Saya tidak terpikirkan apapun pada awalnya, sehingga saya hanya bicara kalau saya mengharapkan momen ini untuk diterapkan setiap tahun. Karena saya sadar bahwa semakin besar seseorang, rasanya semakin tidak mengenali satu sama lain apabila tidak diceritakan langsung oleh yang bersangkutan. Dengan adanya sesi ini, akan membantu saya dan sepupu-sepupu lain saling mengetahui apa-apa saja yang sedang dialami dan dirasakan. Apabila berbicara tentang kecintakasihan keluarga ini, itu sudah lebih dari cukup. Walaupun saya sadari bahwa terkadang hanya sebatas tindakan, di momen inilah ucapan rasa kasih sayang dapat dirasakan secara langsung baik dari nenek, orang tua, maupun cucu.

Selanjutnya, saya juga memberitahu keluarga besar saya tentang apa yang menjadi pekerjaan saya sehari-hari. Bekerja di LSM yang fokus pada penanggulangan HIV, sudah menjadi pekerjaan sehari-hari bertemu dengan Orang Dengan HIV (ODHIV) dan populasi kunci, yakni Pekerja Seks Perempuan, Transgender, Lelaki Seks dengan Lelaki, Pengguna NAPZA Suntik. Saya menegaskan bahwa mungkin lingkungan yang tercipta terdengar tidak biasa di kalangan keluarga saya, namun saya menerapkan apa yang Ayah baru saja jelaskan. Saya meyakini apa yang saya yakinkan sebagai Muslim, saya tidak mengucapkan apa yang saya percayai pada saat bekerja, dan saya bekerja sebagai manusia yang mencoba untuk membantu sesame manusia.

Adik saya, Icha, adalah pembicara selanjutnya. Ia mengatakan bahwa sedang dalam proses mencari kerja setelah sudah berhasil lulus sidang akhir.

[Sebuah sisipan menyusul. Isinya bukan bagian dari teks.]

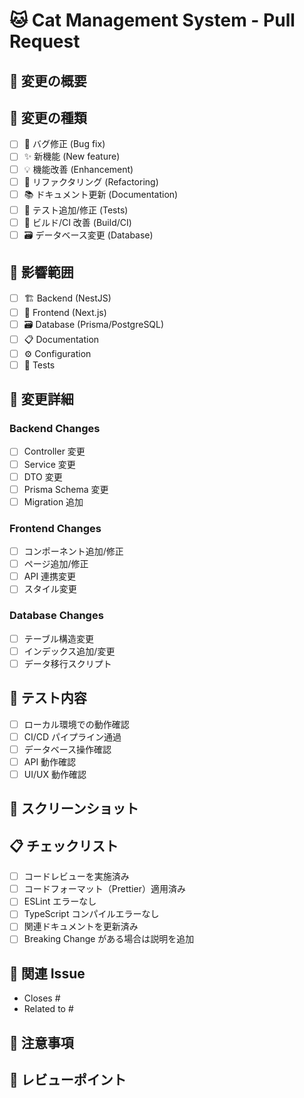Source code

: # 🐱 Cat Management System - Pull Request

## 📝 変更の概要

<!-- このPRで何を変更したか簡潔に説明してください -->

## 🎯 変更の種類

<!-- 該当するものにチェックを入れてください -->

- [ ] 🐛 バグ修正 (Bug fix)
- [ ] ✨ 新機能 (New feature)
- [ ] 💡 機能改善 (Enhancement)
- [ ] 🔧 リファクタリング (Refactoring)
- [ ] 📚 ドキュメント更新 (Documentation)
- [ ] 🧪 テスト追加/修正 (Tests)
- [ ] 🔨 ビルド/CI 改善 (Build/CI)
- [ ] 🗃️ データベース変更 (Database)

## 📂 影響範囲

<!-- 変更が影響する部分にチェックを入れてください -->

- [ ] 🏗️ Backend (NestJS)
- [ ] 🎨 Frontend (Next.js)
- [ ] 🗃️ Database (Prisma/PostgreSQL)
- [ ] 📋 Documentation
- [ ] ⚙️ Configuration
- [ ] 🧪 Tests

## 🔄 変更詳細

<!-- 技術的な変更内容を詳しく説明してください -->

### Backend Changes

- [ ] Controller 変更
- [ ] Service 変更
- [ ] DTO 変更
- [ ] Prisma Schema 変更
- [ ] Migration 追加

### Frontend Changes

- [ ] コンポーネント追加/修正
- [ ] ページ追加/修正
- [ ] API 連携変更
- [ ] スタイル変更

### Database Changes

- [ ] テーブル構造変更
- [ ] インデックス追加/変更
- [ ] データ移行スクリプト

## 🧪 テスト内容

<!-- 実施したテストについて記載してください -->

- [ ] ローカル環境での動作確認
- [ ] CI/CD パイプライン通過
- [ ] データベース操作確認
- [ ] API 動作確認
- [ ] UI/UX 動作確認

## 📸 スクリーンショット

<!-- UI変更がある場合はスクリーンショットを添付してください -->

## 📋 チェックリスト

- [ ] コードレビューを実施済み
- [ ] コードフォーマット（Prettier）適用済み
- [ ] ESLint エラーなし
- [ ] TypeScript コンパイルエラーなし
- [ ] 関連ドキュメントを更新済み
- [ ] Breaking Change がある場合は説明を追加

## 🔗 関連 Issue

<!-- 関連するIssueがあればリンクしてください -->

- Closes #
- Related to #

## 🚨 注意事項

<!-- レビュワーが特に注意すべき点があれば記載してください -->

## 🎯 レビューポイント

<!-- レビュワーに特に確認してもらいたい点があれば記載してください -->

Namun, ada keraguan di diri Icha terkait dengan korelasi gelar akademis dengan jenis pekerjaan yang akan diambilnya suatu hari nanti. Icha bilang bahwa dirinya sangat senang menulis, lalu apakah nanti akan menjadi masalah apabila ia menjadi penulis sehingga gelar akademisnya bisa dikatakan “tidak terpakai”? Icha adalah sarjana ilmu pertanian dengan mengambil jurusan Teknologi Pangan. Bagi saya pribadi, apapun itu yang menjadi pekerjaan, selagi memang patut dan bisa dijalani, tidak ada salahnya untuk diambil.

Selanjutnya adalah Teh Isma. Sepupu yang paling menaruh haru di setiap kata-katanya pada saat berbagi. Pertama kalinya air mata menetes di momen ini, begitu pula dengan tawa yang dalam sekejap menghilang. Teh Isma menangis, meminta maaf dan mengakui bahwa ia melakukan kesalahan yang disebabkan oleh dirinya sendiri. Teh Isma bersyukur bahwa momen duduk bersama ini menjadi ajang bagi dirinya untuk mengungkapkan apa yang selama ini ia rasakan dan pendam. Terlalu banyak untuk dituliskan di sini, atau mungkin butuh kertas tersendiri untuk menuangkan isi hati Teh Isma yang sangat berarti ini. Satu hal yang dikatakan oleh Teh Isma dan membuat saya amat bahagia adalah, Teh Isma sudah melawan dan berdamai dengan dirinya sendiri. Walaupun perlahan, namun terlihat hasilnya. Saya menangis dibuatnya. Beliau ini adalah sepupu terdekatku sejak kecil.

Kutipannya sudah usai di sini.